Convidado a falar sobre reformas no sistema político, o deputado faz um discurso carregado de críticas ao PT, ao ex-ministro Dirceu e a demais membros do Executivo. Eu não sei porque só explode no Parlamento esse negócio do mensalão. Tem ministros que mandaram sacar. Secretários-executivos, chefes de gabinete meteram a mão no jabá, afirmou, sem citar nomes.
Jefferson fez pelo menos duas admissões de culpa durante as duas horas de apresentação no seminário. Primeiro, admitiu que utilizou de recursos não-contabilizados durante sua carreira parlamentar, que iniciou em 1979. Se me perguntarem se nesses 23 anos: você recebeu financiamento não- contabilizado? O tempo todo, sempre, afirmou o deputado, mais uma vez, justificando que os empresários temem doar [recursos] por dentro.

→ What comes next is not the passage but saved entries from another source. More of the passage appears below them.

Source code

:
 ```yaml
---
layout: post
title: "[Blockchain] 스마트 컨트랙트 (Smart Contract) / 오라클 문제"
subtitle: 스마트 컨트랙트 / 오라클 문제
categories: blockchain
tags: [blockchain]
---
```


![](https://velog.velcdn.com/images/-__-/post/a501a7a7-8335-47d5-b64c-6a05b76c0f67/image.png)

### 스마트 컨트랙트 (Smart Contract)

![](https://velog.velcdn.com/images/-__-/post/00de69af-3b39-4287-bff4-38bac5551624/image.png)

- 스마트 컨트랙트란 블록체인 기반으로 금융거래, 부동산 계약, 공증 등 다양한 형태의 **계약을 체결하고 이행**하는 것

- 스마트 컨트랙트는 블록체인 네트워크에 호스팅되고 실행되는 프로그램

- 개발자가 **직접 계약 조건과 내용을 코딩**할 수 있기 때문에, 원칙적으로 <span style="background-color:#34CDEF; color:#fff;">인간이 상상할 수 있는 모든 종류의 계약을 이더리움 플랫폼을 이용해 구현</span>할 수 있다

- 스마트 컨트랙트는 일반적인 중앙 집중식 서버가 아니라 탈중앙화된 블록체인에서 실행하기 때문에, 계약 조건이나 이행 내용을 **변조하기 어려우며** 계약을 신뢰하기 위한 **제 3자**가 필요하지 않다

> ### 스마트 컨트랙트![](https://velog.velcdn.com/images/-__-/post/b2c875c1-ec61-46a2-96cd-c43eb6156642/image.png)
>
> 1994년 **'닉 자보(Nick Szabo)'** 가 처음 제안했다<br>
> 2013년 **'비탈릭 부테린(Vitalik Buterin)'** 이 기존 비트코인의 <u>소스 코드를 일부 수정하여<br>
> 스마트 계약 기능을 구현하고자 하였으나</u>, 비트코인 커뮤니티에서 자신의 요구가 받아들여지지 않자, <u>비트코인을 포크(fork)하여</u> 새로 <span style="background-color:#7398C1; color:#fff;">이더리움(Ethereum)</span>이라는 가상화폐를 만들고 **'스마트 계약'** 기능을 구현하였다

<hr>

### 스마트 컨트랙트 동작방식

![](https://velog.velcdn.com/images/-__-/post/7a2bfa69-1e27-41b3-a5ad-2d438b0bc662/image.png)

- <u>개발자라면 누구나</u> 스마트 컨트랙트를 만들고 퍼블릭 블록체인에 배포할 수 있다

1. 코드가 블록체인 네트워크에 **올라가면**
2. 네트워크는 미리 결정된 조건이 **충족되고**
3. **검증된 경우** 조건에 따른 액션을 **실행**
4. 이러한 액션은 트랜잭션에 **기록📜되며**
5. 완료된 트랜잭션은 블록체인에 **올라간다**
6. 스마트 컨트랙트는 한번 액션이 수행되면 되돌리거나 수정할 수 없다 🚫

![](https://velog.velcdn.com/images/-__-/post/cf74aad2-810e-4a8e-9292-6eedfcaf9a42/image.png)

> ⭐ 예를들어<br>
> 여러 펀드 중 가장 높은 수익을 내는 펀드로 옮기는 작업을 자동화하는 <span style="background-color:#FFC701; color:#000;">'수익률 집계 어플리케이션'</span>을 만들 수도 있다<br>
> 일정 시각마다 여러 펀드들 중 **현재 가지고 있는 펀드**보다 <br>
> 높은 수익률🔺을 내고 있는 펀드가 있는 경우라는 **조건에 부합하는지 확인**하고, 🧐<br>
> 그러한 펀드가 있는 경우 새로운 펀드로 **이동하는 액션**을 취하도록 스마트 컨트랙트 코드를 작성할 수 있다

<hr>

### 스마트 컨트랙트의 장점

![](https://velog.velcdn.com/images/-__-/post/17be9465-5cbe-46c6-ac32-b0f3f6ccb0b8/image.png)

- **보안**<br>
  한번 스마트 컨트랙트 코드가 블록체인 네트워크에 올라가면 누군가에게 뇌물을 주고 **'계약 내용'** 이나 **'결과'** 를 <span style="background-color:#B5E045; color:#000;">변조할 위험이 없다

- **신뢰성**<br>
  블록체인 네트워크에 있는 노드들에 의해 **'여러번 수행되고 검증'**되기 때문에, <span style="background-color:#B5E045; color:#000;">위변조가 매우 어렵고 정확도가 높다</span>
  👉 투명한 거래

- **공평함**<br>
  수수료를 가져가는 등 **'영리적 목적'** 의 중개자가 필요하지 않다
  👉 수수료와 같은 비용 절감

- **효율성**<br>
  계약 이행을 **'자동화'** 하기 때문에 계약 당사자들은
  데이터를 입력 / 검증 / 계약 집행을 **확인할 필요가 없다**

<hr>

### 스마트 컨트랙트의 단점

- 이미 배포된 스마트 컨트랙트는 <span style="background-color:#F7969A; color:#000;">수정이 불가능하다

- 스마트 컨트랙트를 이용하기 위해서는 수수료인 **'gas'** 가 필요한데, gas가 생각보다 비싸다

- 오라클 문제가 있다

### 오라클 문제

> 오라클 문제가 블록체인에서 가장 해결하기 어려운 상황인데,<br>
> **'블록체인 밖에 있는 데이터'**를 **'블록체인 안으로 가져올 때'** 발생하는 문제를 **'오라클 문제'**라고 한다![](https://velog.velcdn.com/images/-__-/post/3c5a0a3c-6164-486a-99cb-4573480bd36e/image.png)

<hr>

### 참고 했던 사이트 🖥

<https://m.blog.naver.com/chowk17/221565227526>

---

Pouco mais tarde, o parlamentar fez referência ao caso já apelidado de conexão Lisboa, em que o empresário Marcos Valério Fernandes de Souza, junto com o tesoureiro informal do PTB, Edson Palmieri, viajaram a Portugal no início deste ano. Em Portugal, Valério teve encontros com empresários locais e políticos do primeiro escalão, supostamente numa viagem de negócios, mas que para Jefferson, foi uma estratégia para angariar recursos para o PT e o PTB, com anuência do Planalto. Ele relembrou o caso e disse a proposta não foi aceita. Eles voltaram de mãos vazias.
Os relatos não impediram que a platéia lotada de empresários o aplaudisse e por pelo menos três vezes: uma, quando disse que não renunciaria porque não poderia pedir votos sem esclarecer todas as suas culpas perante os eleitores; a segunda, quando sugeriu que fossem cortados pelo menos dois de cada três deputados da Câmara; e no final, quando concluiu o seminário e foi aplaudido de pé por parte da platéia que lotou um plenário com capacidade para 280 pessoas, inclusive utilizando os corredores. O seminário foi promovido pela Associação Comercial de São Paulo.